Directions for this task —
Every record below should appear in your answer, copied exactly.

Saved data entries
*** Block opens ***

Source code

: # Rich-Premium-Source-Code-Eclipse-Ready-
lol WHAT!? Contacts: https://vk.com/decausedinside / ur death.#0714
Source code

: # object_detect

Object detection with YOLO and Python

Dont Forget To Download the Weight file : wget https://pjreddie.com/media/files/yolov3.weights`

*** Block closes ***

Task response —
Source code

: # Rich-Premium-Source-Code-Eclipse-Ready-
lol WHAT!? Contacts: https://vk.com/decausedinside / ur death.#0714
Source code

: # object_detect

Object detection with YOLO and Python

Dont Forget To Download the Weight file : wget https://pjreddie.com/media/files/yolov3.weights`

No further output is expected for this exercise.